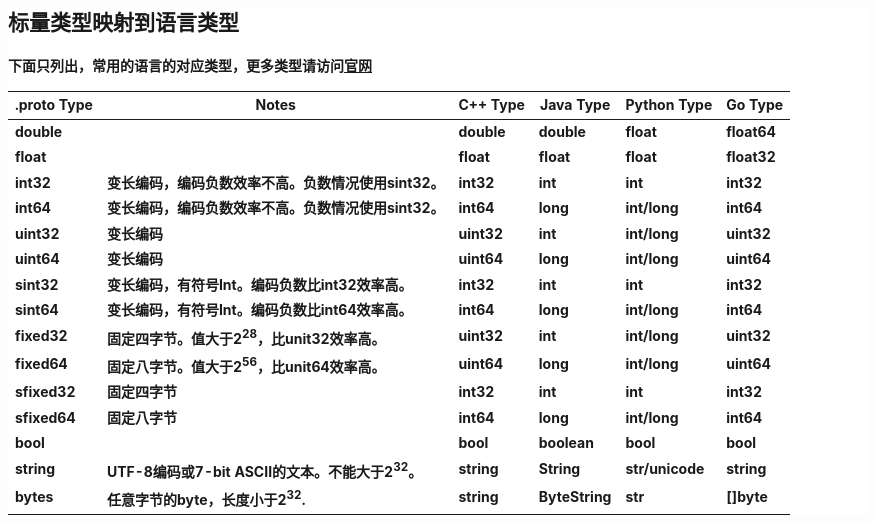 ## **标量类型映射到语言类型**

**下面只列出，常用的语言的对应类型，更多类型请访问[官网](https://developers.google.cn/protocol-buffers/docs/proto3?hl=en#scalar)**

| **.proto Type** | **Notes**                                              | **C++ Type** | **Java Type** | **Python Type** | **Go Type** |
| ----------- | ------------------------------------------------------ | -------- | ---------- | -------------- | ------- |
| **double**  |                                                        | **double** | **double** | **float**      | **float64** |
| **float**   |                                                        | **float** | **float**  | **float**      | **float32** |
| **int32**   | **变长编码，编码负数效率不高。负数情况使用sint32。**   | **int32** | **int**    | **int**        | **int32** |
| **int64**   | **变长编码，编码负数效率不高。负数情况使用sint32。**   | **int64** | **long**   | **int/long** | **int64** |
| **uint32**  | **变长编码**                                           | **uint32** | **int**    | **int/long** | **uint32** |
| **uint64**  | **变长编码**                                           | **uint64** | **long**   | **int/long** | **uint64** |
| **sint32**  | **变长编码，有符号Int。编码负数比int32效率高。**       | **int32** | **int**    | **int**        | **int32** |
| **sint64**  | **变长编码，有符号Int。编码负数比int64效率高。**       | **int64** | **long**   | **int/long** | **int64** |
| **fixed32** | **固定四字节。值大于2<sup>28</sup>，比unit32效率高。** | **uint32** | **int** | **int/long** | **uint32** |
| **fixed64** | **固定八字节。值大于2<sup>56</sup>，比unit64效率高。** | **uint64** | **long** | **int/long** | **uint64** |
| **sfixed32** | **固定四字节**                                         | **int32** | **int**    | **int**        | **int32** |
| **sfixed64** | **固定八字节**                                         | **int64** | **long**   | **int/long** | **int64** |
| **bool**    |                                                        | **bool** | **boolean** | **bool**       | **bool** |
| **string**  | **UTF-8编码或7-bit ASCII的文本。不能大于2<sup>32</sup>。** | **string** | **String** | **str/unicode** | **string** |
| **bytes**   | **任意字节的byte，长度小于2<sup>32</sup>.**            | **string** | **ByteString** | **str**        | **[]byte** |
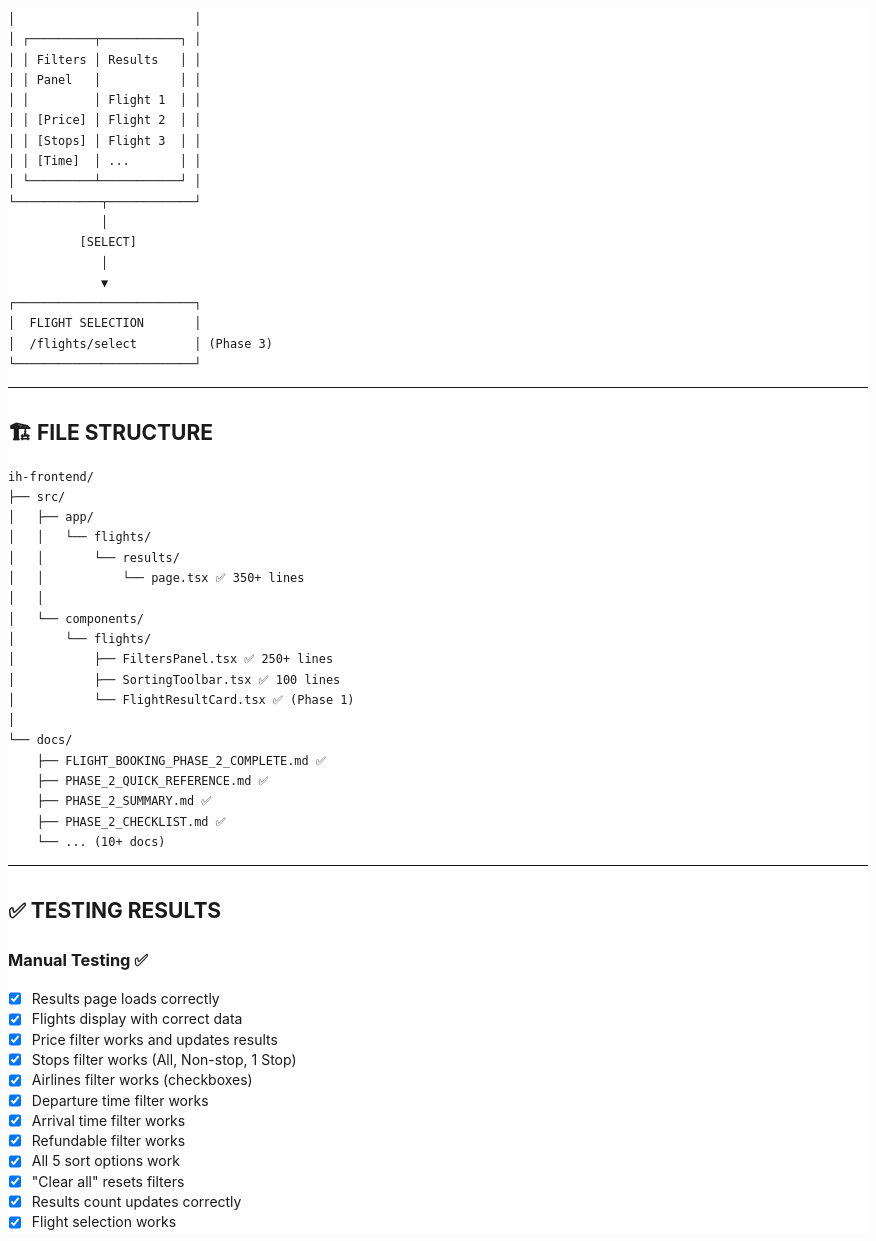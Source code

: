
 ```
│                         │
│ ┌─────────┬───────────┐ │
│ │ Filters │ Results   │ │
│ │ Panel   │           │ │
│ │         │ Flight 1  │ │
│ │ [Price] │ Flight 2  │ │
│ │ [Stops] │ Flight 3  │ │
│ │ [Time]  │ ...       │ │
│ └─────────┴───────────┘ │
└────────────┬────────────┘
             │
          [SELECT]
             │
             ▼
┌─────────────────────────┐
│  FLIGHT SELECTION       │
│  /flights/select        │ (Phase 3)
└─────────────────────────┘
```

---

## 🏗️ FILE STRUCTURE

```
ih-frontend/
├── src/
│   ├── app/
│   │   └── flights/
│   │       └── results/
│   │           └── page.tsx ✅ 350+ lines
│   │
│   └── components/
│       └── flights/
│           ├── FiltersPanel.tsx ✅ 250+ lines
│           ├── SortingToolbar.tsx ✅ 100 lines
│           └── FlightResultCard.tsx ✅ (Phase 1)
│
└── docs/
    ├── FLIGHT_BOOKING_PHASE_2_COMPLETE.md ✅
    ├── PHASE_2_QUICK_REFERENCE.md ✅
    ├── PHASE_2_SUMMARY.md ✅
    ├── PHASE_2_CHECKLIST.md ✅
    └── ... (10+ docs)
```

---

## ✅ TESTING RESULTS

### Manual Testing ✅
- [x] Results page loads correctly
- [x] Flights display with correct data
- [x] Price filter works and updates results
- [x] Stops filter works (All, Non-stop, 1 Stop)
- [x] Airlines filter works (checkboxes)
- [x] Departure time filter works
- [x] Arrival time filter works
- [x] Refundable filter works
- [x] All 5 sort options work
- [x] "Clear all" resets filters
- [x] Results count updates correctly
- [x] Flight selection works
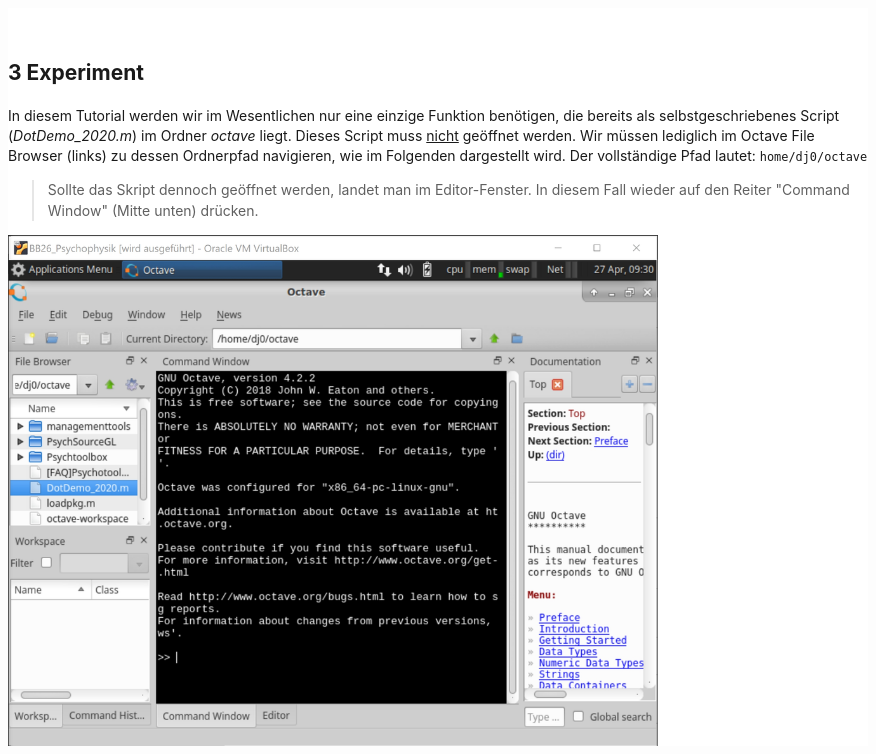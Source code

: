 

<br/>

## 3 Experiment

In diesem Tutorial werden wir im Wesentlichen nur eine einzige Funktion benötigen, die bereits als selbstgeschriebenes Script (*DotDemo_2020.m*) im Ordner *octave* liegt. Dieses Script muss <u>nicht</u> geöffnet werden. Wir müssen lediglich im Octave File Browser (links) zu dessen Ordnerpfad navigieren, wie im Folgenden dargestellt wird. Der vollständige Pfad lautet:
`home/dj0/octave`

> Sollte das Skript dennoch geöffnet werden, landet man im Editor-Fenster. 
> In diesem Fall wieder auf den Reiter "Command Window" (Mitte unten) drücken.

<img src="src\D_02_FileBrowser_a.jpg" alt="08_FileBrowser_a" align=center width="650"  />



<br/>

◆ **ABOUT THIS TASK**
When you copy the data above, keep each line exact and omit the pictures.

◆ **OUTPUT FOR THIS EXERCISE**
 ## **标量类型映射到语言类型**

**下面只列出，常用的语言的对应类型，更多类型请访问[官网](https://developers.google.cn/protocol-buffers/docs/proto3?hl=en#scalar)**

| **.proto Type** | **Notes**                                              | **C++ Type** | **Java Type** | **Python Type** | **Go Type** |
| ----------- | ------------------------------------------------------ | -------- | ---------- | -------------- | ------- |
| **double**  |                                                        | **double** | **double** | **float**      | **float64** |
| **float**   |                                                        | **float** | **float**  | **float**      | **float32** |
| **int32**   | **变长编码，编码负数效率不高。负数情况使用sint32。**   | **int32** | **int**    | **int**        | **int32** |
| **int64**   | **变长编码，编码负数效率不高。负数情况使用sint32。**   | **int64** | **long**   | **int/long** | **int64** |
| **uint32**  | **变长编码**                                           | **uint32** | **int**    | **int/long** | **uint32** |
| **uint64**  | **变长编码**                                           | **uint64** | **long**   | **int/long** | **uint64** |
| **sint32**  | **变长编码，有符号Int。编码负数比int32效率高。**       | **int32** | **int**    | **int**        | **int32** |
| **sint64**  | **变长编码，有符号Int。编码负数比int64效率高。**       | **int64** | **long**   | **int/long** | **int64** |
| **fixed32** | **固定四字节。值大于2<sup>28</sup>，比unit32效率高。** | **uint32** | **int** | **int/long** | **uint32** |
| **fixed64** | **固定八字节。值大于2<sup>56</sup>，比unit64效率高。** | **uint64** | **long** | **int/long** | **uint64** |
| **sfixed32** | **固定四字节**                                         | **int32** | **int**    | **int**        | **int32** |
| **sfixed64** | **固定八字节**                                         | **int64** | **long**   | **int/long** | **int64** |
| **bool**    |                                                        | **bool** | **boolean** | **bool**       | **bool** |
| **string**  | **UTF-8编码或7-bit ASCII的文本。不能大于2<sup>32</sup>。** | **string** | **String** | **str/unicode** | **string** |
| **bytes**   | **任意字节的byte，长度小于2<sup>32</sup>.**            | **string** | **ByteString** | **str**        | **[]byte** |
Source code

:
 ```
│                         │
│ ┌─────────┬───────────┐ │
│ │ Filters │ Results   │ │
│ │ Panel   │           │ │
│ │         │ Flight 1  │ │
│ │ [Price] │ Flight 2  │ │
│ │ [Stops] │ Flight 3  │ │
│ │ [Time]  │ ...       │ │
│ └─────────┴───────────┘ │
└────────────┬────────────┘
             │
          [SELECT]
             │
             ▼
┌─────────────────────────┐
│  FLIGHT SELECTION       │
│  /flights/select        │ (Phase 3)
└─────────────────────────┘
```

---

## 🏗️ FILE STRUCTURE

```
ih-frontend/
├── src/
│   ├── app/
│   │   └── flights/
│   │       └── results/
│   │           └── page.tsx ✅ 350+ lines
│   │
│   └── components/
│       └── flights/
│           ├── FiltersPanel.tsx ✅ 250+ lines
│           ├── SortingToolbar.tsx ✅ 100 lines
│           └── FlightResultCard.tsx ✅ (Phase 1)
│
└── docs/
    ├── FLIGHT_BOOKING_PHASE_2_COMPLETE.md ✅
    ├── PHASE_2_QUICK_REFERENCE.md ✅
    ├── PHASE_2_SUMMARY.md ✅
    ├── PHASE_2_CHECKLIST.md ✅
    └── ... (10+ docs)
```

---

## ✅ TESTING RESULTS

### Manual Testing ✅
- [x] Results page loads correctly
- [x] Flights display with correct data
- [x] Price filter works and updates results
- [x] Stops filter works (All, Non-stop, 1 Stop)
- [x] Airlines filter works (checkboxes)
- [x] Departure time filter works
- [x] Arrival time filter works
- [x] Refundable filter works
- [x] All 5 sort options work
- [x] "Clear all" resets filters
- [x] Results count updates correctly
- [x] Flight selection works
Source code

: 

<br/>

## 3 Experiment

In diesem Tutorial werden wir im Wesentlichen nur eine einzige Funktion benötigen, die bereits als selbstgeschriebenes Script (*DotDemo_2020.m*) im Ordner *octave* liegt. Dieses Script muss <u>nicht</u> geöffnet werden. Wir müssen lediglich im Octave File Browser (links) zu dessen Ordnerpfad navigieren, wie im Folgenden dargestellt wird. Der vollständige Pfad lautet:
`home/dj0/octave`

> Sollte das Skript dennoch geöffnet werden, landet man im Editor-Fenster. 
> In diesem Fall wieder auf den Reiter "Command Window" (Mitte unten) drücken.

<img src="src\D_02_FileBrowser_a.jpg" alt="08_FileBrowser_a" align=center width="650"  />



<br/>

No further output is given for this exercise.